Have a dedicated local drive (or LUN) for backups

This is one I see contested a lot. Some people say, "only backup to the network!", while others say, "only backup locally!" On a SAN there isn't really as much difference as there is with local disks, but the best approach, IMHO, is to have a mix: backup locally, then copy to a safer location on the network; when the copy succeeds and the backup has been verified from the new location, you can delete the local copy. Backing up directly over the network can only be slower than backing up locally. However to make this possible I strongly recommend a dedicated local drive (or LUN). In addition to the additional I/O SQL Server has to perform to take the backup in the first place, the last thing you want to be doing is to have that I/O activity competing with users' activity against the databases. Oh, and don't forget to back up off-site on a regular schedule also… this doesn't have anything to do with the I/O problems I'm trying to outline, just want to be clear that backing up to a different server in the same rack will solve all of your disaster recovery needs.

Stripe tempdb data files

The standard guideline is to create a separate tempdb file for each core (my memory had served me wrong, I thought for sure this was per physical and not logical CPU), and to make them all the same size.
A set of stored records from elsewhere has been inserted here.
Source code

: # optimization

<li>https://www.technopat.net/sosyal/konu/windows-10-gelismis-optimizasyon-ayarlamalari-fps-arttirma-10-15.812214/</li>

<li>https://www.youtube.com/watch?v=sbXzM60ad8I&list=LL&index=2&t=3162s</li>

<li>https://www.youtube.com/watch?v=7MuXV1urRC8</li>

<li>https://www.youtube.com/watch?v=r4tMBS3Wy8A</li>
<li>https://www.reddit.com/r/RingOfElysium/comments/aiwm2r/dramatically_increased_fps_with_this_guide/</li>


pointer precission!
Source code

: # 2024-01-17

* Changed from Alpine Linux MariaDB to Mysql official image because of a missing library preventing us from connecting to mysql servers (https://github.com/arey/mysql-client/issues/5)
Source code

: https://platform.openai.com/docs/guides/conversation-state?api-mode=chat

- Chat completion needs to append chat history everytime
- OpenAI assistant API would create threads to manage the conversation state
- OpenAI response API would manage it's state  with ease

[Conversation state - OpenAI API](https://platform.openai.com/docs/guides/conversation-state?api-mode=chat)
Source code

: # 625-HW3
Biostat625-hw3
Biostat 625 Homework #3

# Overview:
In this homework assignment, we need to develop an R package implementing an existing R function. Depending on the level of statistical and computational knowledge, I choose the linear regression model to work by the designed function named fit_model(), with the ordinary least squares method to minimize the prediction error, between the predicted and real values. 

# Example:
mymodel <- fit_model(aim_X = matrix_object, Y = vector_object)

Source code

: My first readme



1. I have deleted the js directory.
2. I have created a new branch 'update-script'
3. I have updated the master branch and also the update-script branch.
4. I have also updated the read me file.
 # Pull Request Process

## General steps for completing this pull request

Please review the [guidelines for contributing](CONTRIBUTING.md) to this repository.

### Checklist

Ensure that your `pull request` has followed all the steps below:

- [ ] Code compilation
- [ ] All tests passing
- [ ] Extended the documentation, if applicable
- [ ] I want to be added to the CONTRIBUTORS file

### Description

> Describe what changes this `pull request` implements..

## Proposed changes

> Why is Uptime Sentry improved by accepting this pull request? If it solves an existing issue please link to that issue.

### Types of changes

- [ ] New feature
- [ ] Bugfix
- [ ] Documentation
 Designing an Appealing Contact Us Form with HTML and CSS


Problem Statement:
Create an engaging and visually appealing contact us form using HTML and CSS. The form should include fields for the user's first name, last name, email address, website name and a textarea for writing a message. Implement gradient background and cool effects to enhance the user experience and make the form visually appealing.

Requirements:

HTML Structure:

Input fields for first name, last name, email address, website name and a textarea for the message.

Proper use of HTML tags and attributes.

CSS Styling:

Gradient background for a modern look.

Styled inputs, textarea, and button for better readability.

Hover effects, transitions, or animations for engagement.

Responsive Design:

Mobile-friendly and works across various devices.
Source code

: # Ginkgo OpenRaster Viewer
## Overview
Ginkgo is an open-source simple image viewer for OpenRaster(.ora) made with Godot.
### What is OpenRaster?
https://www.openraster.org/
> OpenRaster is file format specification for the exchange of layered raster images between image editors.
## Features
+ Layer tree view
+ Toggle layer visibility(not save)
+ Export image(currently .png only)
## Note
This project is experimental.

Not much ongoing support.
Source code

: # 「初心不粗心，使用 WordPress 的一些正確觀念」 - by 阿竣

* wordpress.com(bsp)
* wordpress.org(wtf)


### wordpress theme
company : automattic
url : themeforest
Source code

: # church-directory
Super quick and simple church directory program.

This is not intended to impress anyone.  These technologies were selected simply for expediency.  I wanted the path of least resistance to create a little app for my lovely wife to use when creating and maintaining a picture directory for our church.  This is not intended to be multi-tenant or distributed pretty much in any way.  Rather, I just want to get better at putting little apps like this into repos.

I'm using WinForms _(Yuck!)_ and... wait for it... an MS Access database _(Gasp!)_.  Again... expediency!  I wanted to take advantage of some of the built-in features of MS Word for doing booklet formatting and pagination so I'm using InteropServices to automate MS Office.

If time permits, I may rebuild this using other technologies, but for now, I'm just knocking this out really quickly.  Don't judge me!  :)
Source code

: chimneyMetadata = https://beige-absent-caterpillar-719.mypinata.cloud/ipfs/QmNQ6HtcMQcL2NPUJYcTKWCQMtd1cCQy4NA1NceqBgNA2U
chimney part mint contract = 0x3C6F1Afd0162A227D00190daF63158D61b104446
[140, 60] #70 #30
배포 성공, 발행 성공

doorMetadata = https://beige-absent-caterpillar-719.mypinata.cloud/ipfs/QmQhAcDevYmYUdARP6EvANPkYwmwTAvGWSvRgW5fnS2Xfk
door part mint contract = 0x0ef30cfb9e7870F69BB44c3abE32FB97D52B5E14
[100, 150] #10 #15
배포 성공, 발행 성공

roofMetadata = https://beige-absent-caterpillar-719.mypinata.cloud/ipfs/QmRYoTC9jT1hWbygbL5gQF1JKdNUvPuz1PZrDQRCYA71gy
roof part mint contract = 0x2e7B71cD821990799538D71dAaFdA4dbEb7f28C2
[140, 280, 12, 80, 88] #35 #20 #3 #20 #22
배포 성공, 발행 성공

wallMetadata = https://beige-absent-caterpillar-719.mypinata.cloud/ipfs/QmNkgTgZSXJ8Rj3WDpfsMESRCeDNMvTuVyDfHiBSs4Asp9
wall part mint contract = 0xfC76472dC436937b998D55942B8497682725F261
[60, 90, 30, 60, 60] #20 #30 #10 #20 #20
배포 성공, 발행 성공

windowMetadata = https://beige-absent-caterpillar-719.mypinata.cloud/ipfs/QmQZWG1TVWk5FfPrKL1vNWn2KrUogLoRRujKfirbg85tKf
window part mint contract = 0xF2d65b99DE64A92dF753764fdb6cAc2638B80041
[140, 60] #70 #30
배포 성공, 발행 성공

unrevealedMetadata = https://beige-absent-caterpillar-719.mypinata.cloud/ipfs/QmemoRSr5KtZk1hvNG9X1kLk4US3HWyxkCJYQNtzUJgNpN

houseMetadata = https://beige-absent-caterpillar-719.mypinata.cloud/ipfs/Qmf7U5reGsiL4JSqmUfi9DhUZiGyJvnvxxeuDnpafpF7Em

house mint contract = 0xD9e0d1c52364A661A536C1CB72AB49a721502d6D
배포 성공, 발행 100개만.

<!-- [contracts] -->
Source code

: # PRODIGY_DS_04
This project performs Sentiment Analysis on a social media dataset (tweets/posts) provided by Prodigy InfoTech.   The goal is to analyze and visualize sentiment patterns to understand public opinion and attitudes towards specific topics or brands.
This will allow you to spread out the I/O to tempdb in the most efficient way. If you can afford the layout, each file should go on its own dedicated LUN. Of course this is prohibitively expensive in a RAID 10 scenario, since you will need a lot of drives to make up a separate LUN (more importantly, with separate underlying heads/spindles), and the minimum size will still likely be 73GB (I don't know if you can still buy 36GB drives for high-end storage, and you certainly couldn't do this with internal storage). So if you want 4 tempdb files on RAID 10, for example, you will need either 16 or 24 drives — and will likely end up with a lot of expensive, wasted space. In our case, due to a shortage of drives, we placed all four tempdb files (~8GB each) on a single dedicated LUN (73GB). I don't recall if this was a striped mirror or a mirrored stripe, but it was all we had available after creating multiple dedicated LUNs for different segments of our data files.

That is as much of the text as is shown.